Since then, he’s recorded two that were co-issued by Mama Bird Recording Co. in North America and Loose in the UK and Europe, which plants us firmly in the present. In the grand scheme of things, Jurado’s achievements can be assessed as substantial and his longevity rare, considerations that only increase after time spent with The Monster Who Hated Pennsylvania.

Jurado (or specifically, the album’s PR) has stated that his latest batch of songs (ten in total) occupy “a middle ground between light and shadow,” which might initially be construed as an observation of the whole as neither overly cheerful nor despairing, though upon inspection, the duality is really more complex than that, instead charting the navigation of human struggle (over half the song titles feature people’s names) in the pursuit of the positive.

Opener “Helena” effectively establishes the mood with a folky strum anchored with bass and augmented with shaker percussion as Jurado’s voice hovers in an upper register but with conversational directness, his lyrics eliding the grandiose for compact fragments of vivid portraiture. Nearing three minutes in length, the song nonetheless feels quite brief, even after numerous plays, which enhances the aura of prelude.

With the following cut “Tom,” full-on drumming enters the equation, adding heft as the huskier side of Jurado’s vocal range contrasts with the crisp attractiveness of his guitar playing. And with the entrance of vibraphone in “Dawn Pretend,” matters get downright pretty, an atmosphere that’s again deepened by Jurado’s singing, which is as strong throughout the record as I’ve ever heard him.

Given that he’s the consistent focal point across The Monster Who Hated Pennsylvania, this is doubly impressive. Notably, Josh Gordon helps to widen the instrumental palette, as he handles bass, drums (including drum machine), percussion, vibraphone, organ, and mellotron. By my count, this marks his fourth LP with Jurado, and the third where he’s the only other significant contributor.
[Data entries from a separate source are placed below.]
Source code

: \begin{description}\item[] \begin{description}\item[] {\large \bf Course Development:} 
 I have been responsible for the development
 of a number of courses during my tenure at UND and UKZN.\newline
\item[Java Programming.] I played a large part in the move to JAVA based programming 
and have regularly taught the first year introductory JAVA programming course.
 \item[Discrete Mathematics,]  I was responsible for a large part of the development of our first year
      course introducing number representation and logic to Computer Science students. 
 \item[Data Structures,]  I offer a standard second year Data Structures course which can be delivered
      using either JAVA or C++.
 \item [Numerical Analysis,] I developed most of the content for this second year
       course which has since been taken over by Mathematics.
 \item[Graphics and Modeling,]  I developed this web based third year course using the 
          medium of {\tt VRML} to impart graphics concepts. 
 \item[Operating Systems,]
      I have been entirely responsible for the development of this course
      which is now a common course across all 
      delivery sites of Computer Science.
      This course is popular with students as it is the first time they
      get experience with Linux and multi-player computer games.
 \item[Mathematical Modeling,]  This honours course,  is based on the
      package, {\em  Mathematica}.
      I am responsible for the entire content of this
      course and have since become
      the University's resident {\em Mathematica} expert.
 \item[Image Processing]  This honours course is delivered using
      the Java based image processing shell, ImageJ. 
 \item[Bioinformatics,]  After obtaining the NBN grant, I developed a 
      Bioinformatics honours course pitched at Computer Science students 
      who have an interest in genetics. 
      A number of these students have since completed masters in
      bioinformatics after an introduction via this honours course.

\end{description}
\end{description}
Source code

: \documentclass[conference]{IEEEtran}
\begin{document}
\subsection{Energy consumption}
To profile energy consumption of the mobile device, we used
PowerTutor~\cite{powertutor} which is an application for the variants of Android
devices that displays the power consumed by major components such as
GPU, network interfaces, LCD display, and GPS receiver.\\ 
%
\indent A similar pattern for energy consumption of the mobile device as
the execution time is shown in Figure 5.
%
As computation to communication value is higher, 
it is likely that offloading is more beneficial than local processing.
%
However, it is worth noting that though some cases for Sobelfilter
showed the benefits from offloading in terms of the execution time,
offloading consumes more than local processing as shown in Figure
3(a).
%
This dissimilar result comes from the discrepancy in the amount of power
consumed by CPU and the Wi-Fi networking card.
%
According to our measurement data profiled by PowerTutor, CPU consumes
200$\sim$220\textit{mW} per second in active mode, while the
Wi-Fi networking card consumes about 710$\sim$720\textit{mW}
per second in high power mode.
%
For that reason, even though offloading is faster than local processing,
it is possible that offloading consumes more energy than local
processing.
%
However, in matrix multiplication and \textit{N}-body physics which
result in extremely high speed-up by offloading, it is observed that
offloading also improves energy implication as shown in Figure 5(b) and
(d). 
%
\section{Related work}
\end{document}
Still, this album maps a sizable progression with veteran savvy, so that it connects as a fresh chapter in a larger body of work rather than as an abrupt departure. Inside the album’s narrative, “Song for Langston Birch” reasserts the folky quality of “Helena” and then infuses it with swells of mellotron before the drums belatedly kick in.

“Song for Langston Birch” and the next track, the deliciously spare “Minnesota,” reinforce Jurado’s essential path and do so directly prior to his one big swerve into the deep weeds, as “Johnny Caravella” (which opens side two) features an increasingly noisy blast of amplifier squall, though importantly, the racket bursts forth in the cut’s second half, only after the song has set the appropriate level of intensity.

After it, the tidy “Joan,” consisting of only vocals and guitar and spanning just over a minute in length, hits the ear as a return to the LPs foundation, or at very least, as a resetting of the stage. From there, “Hiding Ghosts” extends the air of the truly solo. As they mingle forcefulness with the gentle, both tracks emphasize Jurado’s classic singer-songwriter bona fides.

There’s a dangerous divide that introspective singing strummers frequently grapple with, specifically with the blandly folky on one side and songs cluttered up with extraneous instrumentation on the other, but as the subtlety of Gordon’s vibraphone during “Jennifer” underscores, The Monster Who Hated Pennsylvania avoids either pitfall with aplomb.

And it’s not until closer “Male Customer #1” that my thoughts turned to Neil Young, though this isn’t at all a negative association. Rather, the lack of this similarity drives home the continued growth of Jurado’s artistry; he’s been quickly recognizable for years now, but The Monster Who Hated Pennsylvania further hones this circumstance. If not unique in approach, he’s unmistakable with anybody else. For a guy with a guitar and a voice singing some songs, that’s pretty remarkable.